======== Given records

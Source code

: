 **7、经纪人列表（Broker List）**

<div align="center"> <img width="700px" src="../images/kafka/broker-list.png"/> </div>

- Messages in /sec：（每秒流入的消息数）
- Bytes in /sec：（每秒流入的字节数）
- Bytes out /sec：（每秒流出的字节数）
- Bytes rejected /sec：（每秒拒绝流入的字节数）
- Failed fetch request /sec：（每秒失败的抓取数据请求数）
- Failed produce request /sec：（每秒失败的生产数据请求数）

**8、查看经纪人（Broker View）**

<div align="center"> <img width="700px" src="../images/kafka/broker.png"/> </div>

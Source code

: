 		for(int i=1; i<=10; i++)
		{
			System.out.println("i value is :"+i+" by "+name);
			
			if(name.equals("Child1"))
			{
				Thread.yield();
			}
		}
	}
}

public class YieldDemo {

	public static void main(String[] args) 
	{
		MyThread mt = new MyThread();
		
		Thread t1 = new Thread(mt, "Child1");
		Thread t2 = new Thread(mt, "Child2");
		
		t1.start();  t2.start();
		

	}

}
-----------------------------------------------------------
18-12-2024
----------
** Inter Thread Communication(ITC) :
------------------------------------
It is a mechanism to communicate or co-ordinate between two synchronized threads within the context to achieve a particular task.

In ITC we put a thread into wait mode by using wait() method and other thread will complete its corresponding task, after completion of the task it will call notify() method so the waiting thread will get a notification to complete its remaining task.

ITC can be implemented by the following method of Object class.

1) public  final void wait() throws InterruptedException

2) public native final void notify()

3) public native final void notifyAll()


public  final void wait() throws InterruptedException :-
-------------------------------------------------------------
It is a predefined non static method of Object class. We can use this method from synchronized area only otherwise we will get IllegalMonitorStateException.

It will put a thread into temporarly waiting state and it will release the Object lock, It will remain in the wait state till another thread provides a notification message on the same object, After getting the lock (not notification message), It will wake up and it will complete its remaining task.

================

Exactly the lines above from the one with "- Bytes rejected /sec：（每秒拒绝流入的字节数）" to the one with "It is a mechanism", both included, are to be quoted; leave the rest out.

▶ _Output of the exercise_:
- Bytes rejected /sec：（每秒拒绝流入的字节数）
- Failed fetch request /sec：（每秒失败的抓取数据请求数）
- Failed produce request /sec：（每秒失败的生产数据请求数）

**8、查看经纪人（Broker View）**

<div align="center"> <img width="700px" src="../images/kafka/broker.png"/> </div>

Source code

: 		for(int i=1; i<=10; i++)
		{
			System.out.println("i value is :"+i+" by "+name);
			
			if(name.equals("Child1"))
			{
				Thread.yield();
			}
		}
	}
}

public class YieldDemo {

	public static void main(String[] args) 
	{
		MyThread mt = new MyThread();
		
		Thread t1 = new Thread(mt, "Child1");
		Thread t2 = new Thread(mt, "Child2");
		
		t1.start();  t2.start();
		

	}

}
-----------------------------------------------------------
18-12-2024
----------
** Inter Thread Communication(ITC) :
------------------------------------
It is a mechanism to communicate or co-ordinate between two synchronized threads within the context to achieve a particular task.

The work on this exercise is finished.